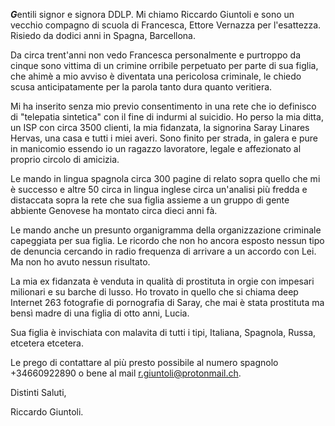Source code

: ***G***entili signor e signora DDLP. Mi chiamo Riccardo Giuntoli e sono un vecchio compagno di scuola di Francesca, Ettore Vernazza per l'esattezza. Risiedo da dodici anni in Spagna, Barcellona.

Da circa trent'anni non vedo Francesca personalmente e purtroppo da cinque sono vittima di un crimine orribile perpetuato per parte di sua figlia, che ahimè a mio avviso è diventata una pericolosa criminale, le chiedo scusa anticipatamente per la parola tanto dura quanto veritiera.

Mi ha inserito senza mio previo consentimento in una rete che io definisco di "telepatia sintetica" con il fine di indurmi al suicidio. Ho perso la mia ditta, un ISP con circa 3500 clienti, la mia fidanzata, la signorina Saray Linares Hervas, una casa e tutti i miei averi. Sono finito per strada, in galera e pure in manicomio essendo io un ragazzo lavoratore, legale e affezionato al proprio circolo di amicizia.

Le mando in lingua spagnola circa 300 pagine di relato sopra quello che mi è successo e altre 50 circa in lingua inglese circa un'analisi più fredda e distaccata sopra la rete che sua figlia assieme a un gruppo di gente abbiente Genovese ha montato circa dieci anni fà. 

Le mando anche un presunto organigramma della organizzazione criminale capeggiata per sua figlia. Le ricordo che non ho ancora esposto nessun tipo de denuncia cercando in radio frequenza di arrivare a un accordo con Lei. Ma non ho avuto nessun risultato.

La mia ex fidanzata è venduta in qualità di prostituta in orgie con impesari milionari e su barche di lusso. Ho trovato in quello che si chiama deep Internet 263 fotografie di pornografia di Saray, che mai è stata prostituta ma bensì madre di una figlia di otto anni, Lucia. 

Sua figlia è invischiata con malavita di tutti i tipi, Italiana, Spagnola, Russa, etcetera etcetera. 

Le prego di contattare al più presto possibile al numero spagnolo +34660922890 o bene al mail r.giuntoli@protonmail.ch. 

Distinti Saluti,

Riccardo Giuntoli.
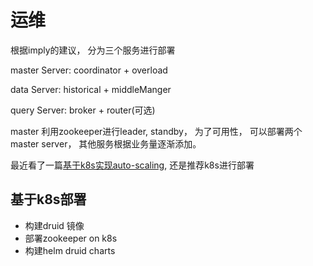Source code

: # 运维

根据imply的建议， 分为三个服务进行部署

master Server: coordinator + overload

data Server: historical + middleManger

query Server: broker + router(可选)

master 利用zookeeper进行leader, standby， 为了可用性， 可以部署两个master server，   其他服务根据业务量逐渐添加。

最近看了一篇[基于k8s实现auto-scaling](https://www.adaltas.com/en/2019/07/16/auto-scaling-druid-with-kubernetes/), 还是推荐k8s进行部署

## 基于k8s部署

- 构建druid 镜像
- 部署zookeeper on k8s 
- 构建helm druid charts
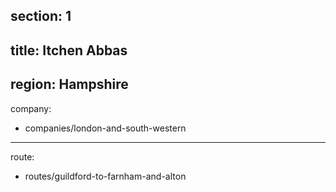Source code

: section: 1
----
title: Itchen Abbas
----
region: Hampshire
----
company:
- companies/london-and-south-western
----
route:
- routes/guildford-to-farnham-and-alton
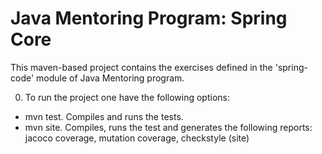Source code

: # Java Mentoring Program: Spring Core 

This maven-based project contains the exercises defined in the 'spring-code' module of Java Mentoring program.

0) To run the project one have the following options:

- mvn test. Compiles and runs the tests.
- mvn site. Compiles, runs the test and generates the following reports: jacoco coverage, mutation coverage,
  checkstyle (site)
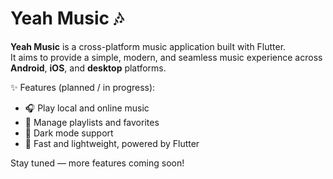 # Yeah Music 🎶

**Yeah Music** is a cross-platform music application built with Flutter.  
It aims to provide a simple, modern, and seamless music experience across **Android**, **iOS**, and **desktop** platforms.

✨ Features (planned / in progress):
- 🎧 Play local and online music
- 📂 Manage playlists and favorites
- 🌙 Dark mode support
- 🚀 Fast and lightweight, powered by Flutter

Stay tuned — more features coming soon!
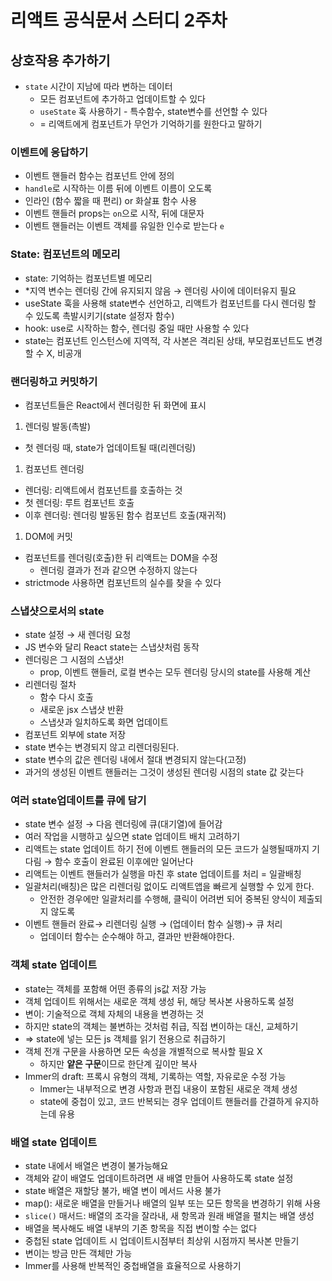 # 리액트 공식문서 스터디 2주차

## 상호작용 추가하기

- `state` 시간이 지남에 따라 변하는 데이터
    - 모든 컴포넌트에 추가하고 업데이트할 수 있다
    - `useState` 훅 사용하기 - 특수함수, state변수를 선언할 수 있다
    - = 리액트에게 컴포넌트가 무언가 기억하기를 원한다고 말하기

### 이벤트에 응답하기

- 이벤트 핸들러 함수는 컴포넌트 안에 정의
- `handle`로 시작하는 이름 뒤에 이벤트 이름이 오도록
- 인라인 (함수 짧을 때 편리) or 화살표 함수 사용
- 이벤트 핸들러 props는 `on`으로 시작, 뒤에 대문자
- 이벤트 핸들러는 이벤트 객체를 유일한 인수로 받는다 `e`

### State: 컴포넌트의 메모리

- state: 기억하는 컴포넌트별 메모리
- *지역 변수는 렌더링 간에 유지되지 않음 → 렌더링 사이에 데이터유지 필요
- useState 훅을 사용해 state변수 선언하고, 리액트가 컴포넌트를 다시 렌더링 할 수 있도록 촉발시키기(state 설정자 함수)
- hook: use로 시작하는 함수, 렌더링 중일 때만 사용할 수 있다
- state는 컴포넌트 인스턴스에 지역적, 각 사본은 격리된 상태, 부모컴포넌트도 변경할 수 X, 비공개

### 랜더링하고 커밋하기

- 컴포넌트들은 React에서 렌더링한 뒤 화면에 표시
1. 렌더링 발동(촉발)
- 첫 렌더링 때, state가 업데이트될 때(리렌더링)
1. 컴포넌트 렌더링
- 렌더링: 리액트에서 컴포넌트를 호출하는 것
- 첫 렌더링: 루트 컴포넌트 호출
- 이후 렌더링: 렌더링 발동된 함수 컴포넌트 호출(재귀적)
1. DOM에 커밋
- 컴포넌트를 렌더링(호출)한 뒤 리액트는 DOM을 수정
    - 렌더링 결과가 전과 같으면 수정하지 않는다
- strictmode 사용하면 컴포넌트의 실수를 찾을 수 있다

### 스냅샷으로서의 state

- state 설정 → 새 렌더링 요청
- JS 변수와 달리 React state는 스냅샷처럼 동작
- 렌더링은 그 시점의 스냅샷!
    - prop, 이벤트 핸들러, 로컬 변수는 모두 렌더링 당시의 state를 사용해 계산
- 리렌더링 절차
    - 함수 다시 호출
    - 새로운 jsx 스냅샷 반환
    - 스냅샷과 일치하도록 화면 업데이트
- 컴포넌트 외부에 state 저장
- state 변수는 변경되지 않고 리렌더링된다.
- state 변수의 값은 렌더링 내에서 절대 변경되지 않는다(고정)
- 과거의 생성된 이벤트 핸들러는 그것이 생성된 렌더링 시점의 state 값 갖는다

### 여러 state업데이트를 큐에 담기

- state 변수 설정 → 다음 렌더링에 큐(대기열)에 들어감
- 여러 작업을 시행하고 싶으면 state 업데이트 배치 고려하기
- 리액트는 state 업데이트 하기 전에 이벤트 핸들러의 모든 코드가 실행될때까지 기다림 → 함수 호출이 완료된 이후에만 일어난다
- 리액트는 이벤트 핸들러가 실행을 마친 후 state 업데이트를 처리 = 일괄배칭
- 일괄처리(배칭)은 많은 리렌더링 없이도 리액트앱을 빠르게 실행할 수 있게 한다.
    - 안전한 경우에만 일괄처리를 수행해, 클릭이 어려번 되어 중복된 양식이 제출되지 않도록
- 이벤트 핸들러 완료→ 리렌더링 실행 → (업데이터 함수 실행)→ 큐 처리
    - 업데이터 함수는 순수해야 하고, 결과만 반환해야한다.

### 객체 state 업데이트

- state는 객체를 포함해 어떤 종류의 js값 저장 가능
- 객체 업데이트 위해서는 새로운 객체 생성 뒤, 해당 복사본 사용하도록 설정
- 변이: 기술적으로 객체 자체의 내용을 변경하는 것
- 하지만 state의 객체는 불변하는 것처럼 취급, 직접 변이하는 대신, 교체하기
- ⇒ state에 넣는 모든 js 객체를 읽기 전용으로 취급하기
- 객체 전개 구문을 사용하면 모든 속성을 개별적으로 복사할 필요 X
    - 하지만 **************************얕은 구문**************************이므로 한단계 깊이만 복사
- Immer의 draft: 프록시 유형의 객체, 기록하는 역할, 자유로운 수정 가능
    - lmmer는 내부적으로 변경 사항과 편집 내용이 포함된 새로운 객체 생성
    - state에 중첩이 있고, 코드 반복되는 경우 업데이트 핸들러를 간결하게 유지하는데 유용

### 배열 state 업데이트

- state 내에서 배열은 변경이 불가능해요
- 객체와 같이 배열도 업데이트하려면 새 배열 만들어 사용하도록 state 설정
- state 배열은 재할당 불가, 배열 변이 메서드 사용 불가
- map(): 새로운 배열을 만들거나 배열의 일부 또는 모든 항목을 변경하기 위해 사용
- `slice()` 매서드: 배열의 조각을 잘라내, 새 항목과 원래 배열을 펼치는 배열 생성
- 배열을 복사해도 배열 내부의 기존 항목을 직접 변이할 수는 없다
- 중첩된 state 업데이트 시 업데이트시점부터 최상위 시점까지 복사본 만들기
- 변이는 방금 만든 객체만 가능
- Immer를 사용해 반복적인 중첩배열을 효율적으로 사용하기
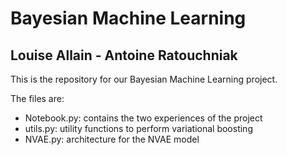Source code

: # Bayesian Machine Learning
## Louise Allain - Antoine Ratouchniak

This is the repository for our Bayesian Machine Learning project.

The files are:
* Notebook.py: contains the two experiences of the project
* utils.py: utility functions to perform variational boosting
* NVAE.py: architecture for the NVAE model
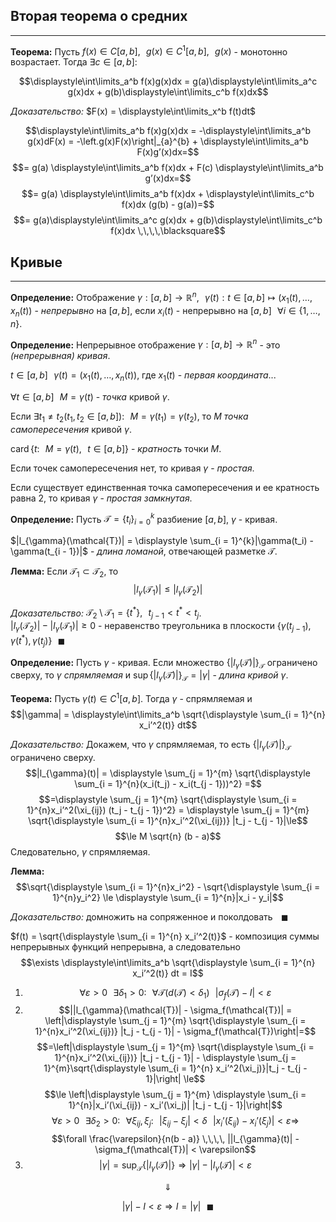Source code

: ## Вторая теорема о средних

---

**Теорема:**<a name="theorem-0"></a> Пусть $f(x) \in C[a, b], \,\,\,\, g(x) \in C^1[a, b], \,\,\,\, g(x)$ - монотонно возрастает. Тогда $\exists c \in [a, b]$:

$$\displaystyle\int\limits_a^b f(x)g(x)dx = g(a)\displaystyle\int\limits_a^c g(x)dx + g(b)\displaystyle\int\limits_c^b f(x)dx$$

*Доказательство:* $F(x) = \displaystyle\int\limits_x^b f(t)dt$

$$\displaystyle\int\limits_a^b f(x)g(x)dx = -\displaystyle\int\limits_a^b g(x)dF(x) = -\left.g(x)F(x)\right|_{a}^{b} + \displaystyle\int\limits_a^b F(x)g’(x)dx=$$
$$= g(a) \displaystyle\int\limits_a^b f(x)dx + F(c) \displaystyle\int\limits_a^b g’(x)dx=$$
$$= g(a) \displaystyle\int\limits_a^b f(x)dx + \displaystyle\int\limits_c^b f(x)dx (g(b) - g(a))=$$
$$= g(a)\displaystyle\int\limits_a^c g(x)dx + g(b)\displaystyle\int\limits_c^b f(x)dx \,\,\,\,\blacksquare$$

## Кривые

---

**Определение:**<a name="definition-1"></a> Отображение $\gamma: [a, b] \to \mathbb{R}^n, \,\,\,\, \gamma(t): t \in [a, b] \mapsto (x_1(t), \ldots, x_n(t))$ - *непрерывно* на $[a, b]$, если $x_i(t)$ - непрерывно на $[a, b] \,\,\,\, \forall i \in \{1, \ldots, n\}$.

**Определение:**<a name="definition-0"></a> Непрерывное отображение $\gamma: [a, b] \to \mathbb{R}^n$ - это *(непрерывная) кривая*.

$t \in [a, b] \,\,\,\, \gamma(t) = (x_1(t), \ldots, x_n(t))$, где $x_1(t)$ - *первая координата*...

$\forall t \in [a, b] \,\,\,\, M = \gamma(t)$ - *точка* кривой $\gamma$.

Если $\exists t_1 \ne t_2 (t_1, t_2 \in [a, b]): \,\,\,\, M = \gamma(t_1) = \gamma(t_2)$, то $M$ *точка самопересечения* кривой $\gamma$.

$\operatorname{card}\{t: \,\,\,\, M = \gamma(t), \,\,\,\, t \in [a, b]\}$ - *кратность* точки $M$.

Если точек самопересечения нет, то кривая $\gamma$ - *простая*.

Если существует единственная точка самопересечения и ее кратность равна $2$, то кривая $\gamma$ - *простая замкнутая*.

**Определение:**<a name="definition-2"></a> Пусть $\mathcal{T} = \{t_i\}_{i = 0}^k$ разбиение $[a, b]$, $\gamma$ - кривая.

$|l_{\gamma}(\mathcal{T})| = \displaystyle \sum_{i = 1}^{k}|\gamma(t_i) - \gamma(t_{i - 1})|$ - *длина ломаной*, отвечающей разметке $\mathcal{T}$.

**Лемма:**<a name="lemma-0"></a> Если $\mathcal{T}_1 \subset \mathcal{T}_2$, то 
$$|l_{\gamma}(\mathcal{T}_1)| \le |l_{\gamma}(\mathcal{T}_2)|$$

*Доказательство:* $\mathcal{T}_2 \setminus \mathcal{T}_1 = \{t^{*}\}, \,\,\,\, t_{j - 1} < t^{*} < t_j$. <br>$|l_{\gamma}(\mathcal{T}_2)| - |l_{\gamma}(\mathcal{T}_1)| \ge 0$ - неравенство треугольника в плоскости $\{\gamma(t_{j - 1}), \gamma(t^{*}), \gamma(t_{j})\} \,\,\,\,\blacksquare$

**Определение:**<a name="definition-3"></a> Пусть $\gamma$ - кривая. Если множество $\{|l_{\gamma}(\mathcal{T})|\}_{\mathcal{T}}$ ограничено сверху, то $\gamma$ *спрямляемая* и $\sup \{|l_{\gamma}(\mathcal{T})|\}_{\mathcal{T}} = |\gamma|$ - *длина кривой* $\gamma$.

**Теорема:**<a name="theorem-1"></a> Пусть $\gamma(t) \in C^1[a, b]$. Тогда $\gamma$ - спрямляемая и
$$|\gamma| = \displaystyle\int\limits_a^b \sqrt{\displaystyle \sum_{i = 1}^{n} x_i’^2(t)} dt$$

*Доказательство:* Докажем, что $\gamma$ спрямляемая, то есть $\{|l_{\gamma}(\mathcal{T})|\}_{\mathcal{T}}$ ограничено сверху.
$$|l_{\gamma}(t)| = \displaystyle \sum_{j = 1}^{m} \sqrt{\displaystyle \sum_{i = 1}^{n}(x_i(t_j) - x_i(t_{j - 1}))^2} =$$
$$=\displaystyle \sum_{j = 1}^{m} \sqrt{\displaystyle \sum_{i = 1}^{n}x_i’^2(\xi_{ij}) (t_j - t_{j - 1})^2} = \displaystyle \sum_{j = 1}^{m} \sqrt{\displaystyle \sum_{i = 1}^{n}x_i’^2(\xi_{ij})} |t_j - t_{j - 1}|\le$$
$$\le M \sqrt{n} (b - a)$$
Следовательно, $\gamma$ спрямляемая.

**Лемма:**<a name="lemma-1"></a> $$\sqrt{\displaystyle \sum_{i = 1}^{n}x_i^2} - \sqrt{\displaystyle \sum_{i = 1}^{n}y_i^2} \le \displaystyle \sum_{i = 1}^{n}|x_i - y_i|$$

*Доказательство:* домножить на сопряженное и поколдовать $\,\,\,\,\blacksquare$

$f(t) = \sqrt{\displaystyle \sum_{i = 1}^{n} x_i’^2(t)}$ - композиция суммы непрерывных функций непрерывна, а следовательно $$\exists \displaystyle\int\limits_a^b \sqrt{\displaystyle \sum_{i = 1}^{n} x_i’^2(t)} dt = I$$

1. $$\forall \varepsilon > 0 \,\,\,\, \exists \delta_1 > 0: \,\,\,\, \forall \mathcal{T} (d(\mathcal{T}) < \delta_1) \,\,\,\, |\sigma_f(\mathcal{T}) - I| < \varepsilon$$
2. $$||l_{\gamma}(\mathcal{T})| - \sigma_f(\mathcal{T})| = \left|\displaystyle \sum_{j = 1}^{m} \sqrt{\displaystyle \sum_{i = 1}^{n}x_i’^2(\xi_{ij})} |t_j - t_{j - 1}| - \sigma_f(\mathcal{T})\right|=$$
$$=\left|\displaystyle \sum_{j = 1}^{m} \sqrt{\displaystyle \sum_{i = 1}^{n}x_i’^2(\xi_{ij})} |t_j - t_{j - 1}| - \displaystyle \sum_{j = 1}^{m}\sqrt{\displaystyle \sum_{i = 1}^{n} x_i’^2(\xi_j)}|t_j - t_{j - 1}|\right| \le$$
$$\le \left|\displaystyle \sum_{j = 1}^{m} \displaystyle \sum_{i = 1}^{n}|x_i’(\xi_{ij}) - x_i’(\xi_j)| |t_j - t_{j - 1}|\right|$$ 
$$\forall \varepsilon > 0 \,\,\,\, \exists \delta_2 > 0: \,\,\,\, \forall \xi_{ij}, \xi_j: \,\,\,\, |\xi_{ij} - \xi_j| < \delta \,\,\,\, |x_i’(\xi_{ij}) - x_i’(\xi_j)| < \varepsilon \Rightarrow$$
$$\forall \frac{\varepsilon}{n(b - a)} \,\,\,\, ||l_{\gamma}(t)| - \sigma_f(\mathcal{T})| < \varepsilon$$
3. $$|\gamma| = \sup_{\mathcal{T}}\{|l_{\gamma}(\mathcal{T})|\} \Rightarrow |\gamma| - |l_{\gamma}(\mathcal{T})| < \varepsilon$$

$$\Downarrow$$

$$|\gamma| - I < \varepsilon \Rightarrow I = |\gamma| \,\,\,\,\blacksquare$$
━━━━━━━━━━━━━━━━
** Your goal **
From the material above, output only the span of lines that starts at the one containing "- 객체와 같이 배열도 업데이트하려면 새 배열 만들어 사용하도록 state 설정" and finishes at the one containing "## Louise Allain - Antoine Ratouchniak", word for word and free of pictures.

** Output of the task **
- 객체와 같이 배열도 업데이트하려면 새 배열 만들어 사용하도록 state 설정
- state 배열은 재할당 불가, 배열 변이 메서드 사용 불가
- map(): 새로운 배열을 만들거나 배열의 일부 또는 모든 항목을 변경하기 위해 사용
- `slice()` 매서드: 배열의 조각을 잘라내, 새 항목과 원래 배열을 펼치는 배열 생성
- 배열을 복사해도 배열 내부의 기존 항목을 직접 변이할 수는 없다
- 중첩된 state 업데이트 시 업데이트시점부터 최상위 시점까지 복사본 만들기
- 변이는 방금 만든 객체만 가능
- Immer를 사용해 반복적인 중첩배열을 효율적으로 사용하기
Source code

: # Bayesian Machine Learning
## Louise Allain - Antoine Ratouchniak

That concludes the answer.